# K means Clustering

The other algorithm we will cover is the k-means algorithm. Unlike hierarchical clustering, we know beforehand the number of clusters that we want (k).

The basic algorithm for k-means clustering is as follows: Choose a k-value for the number of clusters we want to end up with. Select k number of starting points that we want to initialize to start our clusters. For each data point, find the closest mean vector and assign the object to the corresponding cluster.

For each cluster, update its mean vector according to the current assignments.

![](https://gblobscdn.gitbook.com/assets%2F-MY9eKRi9g1FeDj7RFjh%2F-MYUWhbH2cp3fX78Hvhv%2F-MYUX4yQl7FeuZVltErc%2Fkmeans.png?alt=media\&token=f19ab96b-dbc7-42c1-81c6-d5ceea48e613)

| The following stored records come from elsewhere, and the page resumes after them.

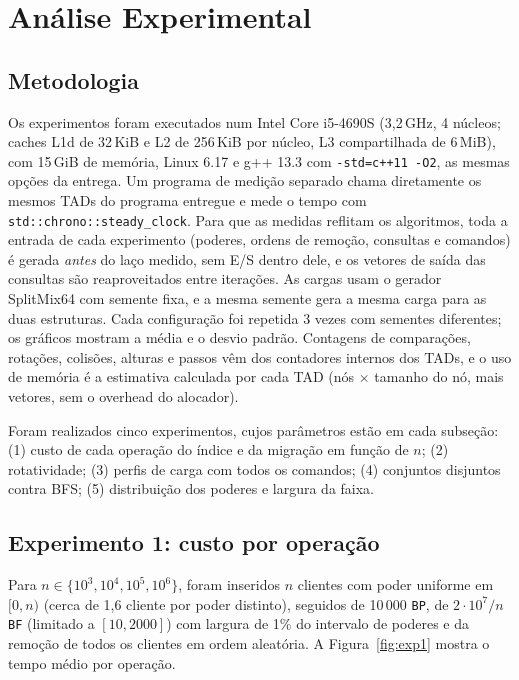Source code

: \documentclass[letterpaper]{article} %
\begin{document}
\section{An\'alise Experimental}

\subsection{Metodologia}

Os experimentos foram executados num Intel Core i5-4690S (3,2\,GHz, 4 n\'ucleos; caches L1d de 32\,KiB e L2 de 256\,KiB por n\'ucleo, L3 compartilhada de 6\,MiB), com 15\,GiB de mem\'oria, Linux 6.17 e g++ 13.3 com \texttt{-std=c++11 -O2}, as mesmas op\c{c}\~oes da entrega. Um programa de medi\c{c}\~ao separado chama diretamente os mesmos TADs do programa entregue e mede o tempo com \texttt{std::chrono::steady\_clock}. Para que as medidas reflitam os algoritmos, toda a entrada de cada experimento (poderes, ordens de remo\c{c}\~ao, consultas e comandos) \'e gerada \emph{antes} do la\c{c}o medido, sem E/S dentro dele, e os vetores de sa\'ida das consultas s\~ao reaproveitados entre itera\c{c}\~oes. As cargas usam o gerador SplitMix64 \citep{steele2014} com semente fixa, e a mesma semente gera a mesma carga para as duas estruturas. Cada configura\c{c}\~ao foi repetida 3 vezes com sementes diferentes; os gr\'aficos mostram a m\'edia e o desvio padr\~ao. Contagens de compara\c{c}\~oes, rota\c{c}\~oes, colis\~oes, alturas e passos v\^em dos contadores internos dos TADs, e o uso de mem\'oria \'e a estimativa calculada por cada TAD (n\'os $\times$ tamanho do n\'o, mais vetores, sem o overhead do alocador).

Foram realizados cinco experimentos, cujos par\^ametros est\~ao em cada subse\c{c}\~ao: (1) custo de cada opera\c{c}\~ao do \'indice e da migra\c{c}\~ao em fun\c{c}\~ao de $n$; (2) rotatividade; (3) perfis de carga com todos os comandos; (4) conjuntos disjuntos contra BFS; (5) distribui\c{c}\~ao dos poderes e largura da faixa.

\subsection{Experimento 1: custo por opera\c{c}\~ao}

Para $n \in \{10^3, 10^4, 10^5, 10^6\}$, foram inseridos $n$ clientes com poder uniforme em $[0, n)$ (cerca de 1,6 cliente por poder distinto), seguidos de 10\,000 \texttt{BP}, de $2\cdot10^7/n$ \texttt{BF} (limitado a $[10, 2000]$) com largura de 1\% do intervalo de poderes e da remo\c{c}\~ao de todos os clientes em ordem aleat\'oria. A Figura~\ref{fig:exp1} mostra o tempo m\'edio por opera\c{c}\~ao.
\end{document}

We keep repeating the last two steps until a stopping criteria is met. Unlike the hierarchical clustering algorithm, the k-means clustering algorithm isn't always guaranteed to terminate. It can stop during convergence, when the algorithm no longer reassigns points, or it can run indefinitely until it stops at a user-defined number of iterations. This contrasts with hierarchical clustering which has a more finite and predictable termination step (when everything is inside of one cluster). Additionally, the k-means algorithm may produce different outcomes based on how we initialize our initial k points. Here is an animation that shows how k-means clustering behaves.

![](https://gblobscdn.gitbook.com/assets%2F-MY9eKRi9g1FeDj7RFjh%2F-MYUWhbH2cp3fX78Hvhv%2F-MYUX9iD7AOLYLYNsUIA%2Fgraph.png?alt=media\&token=ad0e4ed0-ea9a-41d9-8517-48350fd14e8b)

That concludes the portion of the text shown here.